The roadway linking Dublin to Cork, which runs to the east of the graveyard was constructed some time around 1739. Like the modern motorways of today, it too had tolls, which were called turnpikes, and we all know where the turnpike is locally. Similarly to our left is the road leading to Pouldine and further afield. There is an oral tradition that this road cut through the north side of the graveyard, hence the straight wall which would not have been a feature of a typical medieval church site. The field inside the hedgerow was never ploughed on account of this.
In remembering all those interred here I have just picked one memorial, it stands in the church interior. It was erected to the memory a six-year old boy, Robert Atkinson, from Co. Cork, who died on May 10, 1776. We know nothing of who he was or that part of Cork where he came from. Did he have family relations in the community or did something happen to him on the roadway as he travelled to or from his home in Cork? It is likely that we will never know. But here in Ballymoreen his memory lives on for eternity, as does the memory of all those buried here and those buried in the other graveyards in the parish.
All the memorials here in Ballymoreen have been photographed and transcribed, except for the more recent memorials and names added to some headstones. A copy of these has been uploaded to the Tipperary Studies website. Family relations and friends will be able to scroll through the pages at home or download a copy to your own computer.”

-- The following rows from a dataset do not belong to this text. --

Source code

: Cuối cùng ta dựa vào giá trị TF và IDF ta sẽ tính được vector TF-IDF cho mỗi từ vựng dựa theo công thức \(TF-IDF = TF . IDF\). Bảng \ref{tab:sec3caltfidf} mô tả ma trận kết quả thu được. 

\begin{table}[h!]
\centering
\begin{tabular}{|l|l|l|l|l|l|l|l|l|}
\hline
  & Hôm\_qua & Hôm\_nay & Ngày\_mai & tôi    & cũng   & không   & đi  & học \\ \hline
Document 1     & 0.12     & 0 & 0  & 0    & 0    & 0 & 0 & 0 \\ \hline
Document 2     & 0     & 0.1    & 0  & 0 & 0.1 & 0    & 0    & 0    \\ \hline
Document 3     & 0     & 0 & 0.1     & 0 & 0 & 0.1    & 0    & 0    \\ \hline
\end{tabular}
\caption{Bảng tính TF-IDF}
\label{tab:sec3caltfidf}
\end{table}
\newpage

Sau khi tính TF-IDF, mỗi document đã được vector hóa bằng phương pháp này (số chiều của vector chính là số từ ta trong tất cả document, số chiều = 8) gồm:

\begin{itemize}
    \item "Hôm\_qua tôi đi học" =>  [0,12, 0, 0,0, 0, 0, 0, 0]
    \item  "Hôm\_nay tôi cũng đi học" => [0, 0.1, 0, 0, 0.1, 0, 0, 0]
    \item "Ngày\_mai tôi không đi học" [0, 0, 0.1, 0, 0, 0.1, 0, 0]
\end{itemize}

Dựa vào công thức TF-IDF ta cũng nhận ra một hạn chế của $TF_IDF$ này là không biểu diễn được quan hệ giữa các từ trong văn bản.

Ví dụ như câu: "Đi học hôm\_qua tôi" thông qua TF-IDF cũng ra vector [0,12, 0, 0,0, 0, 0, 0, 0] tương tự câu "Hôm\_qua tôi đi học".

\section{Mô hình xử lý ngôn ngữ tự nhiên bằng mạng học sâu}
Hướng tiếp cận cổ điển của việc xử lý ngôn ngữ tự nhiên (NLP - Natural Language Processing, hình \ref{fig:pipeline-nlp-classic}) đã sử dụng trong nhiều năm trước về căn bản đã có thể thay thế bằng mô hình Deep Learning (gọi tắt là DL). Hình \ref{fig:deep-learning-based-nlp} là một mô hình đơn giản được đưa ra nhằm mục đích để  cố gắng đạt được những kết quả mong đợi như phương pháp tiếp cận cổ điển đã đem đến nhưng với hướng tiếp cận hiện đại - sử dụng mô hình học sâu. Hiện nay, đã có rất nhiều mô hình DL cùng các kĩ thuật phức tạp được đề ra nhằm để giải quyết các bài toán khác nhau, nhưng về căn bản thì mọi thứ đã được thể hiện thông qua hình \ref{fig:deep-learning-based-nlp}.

Pictured below left to right: Michael Kinane, Frank Roche, Pat Bracken, Fr George Bourke, Mary Ryan, Thomas Bracken, Matt Purcell, Cecil Melbourne, Liam O'Donoghue, Fr Tom Fogarty, Imelda Williams, Marty Graham, John Costello, Billy Sweeney. Missing from photograph are Joe Graham and Dick Pyne
The above talk was given by Pat Bracken at the annual Mass in Ballymoreen graveyard on Wednesday, July 19, 2019. An historical wall plaque was blessed by Fr Tom Fogarty P.P. and unveiled by Cecil Melbourne representing the local Church of Ireland community and by Matt Purcell on behalf of the Ballymoreen Graveyard Committee who include: Margaret Bannon, Imelda Williams, Breeda Kinane, Billy Sweeney, Michael Kinane, Joe Graham, Marty Graham, Thomas Bracken, Richard Pyne, Frank Roche and John Costello.
Since the clean up of the interior of the church in 2012 Mass has been celebrated on a yearly basis within the walls of the original church which is now in ruins. Thanks to Pat Bracken, Liam O'Donoghue and Fr George Bourke A.P., who researched the historical detail of the plaque and to James Slattery who designed and cut the stone.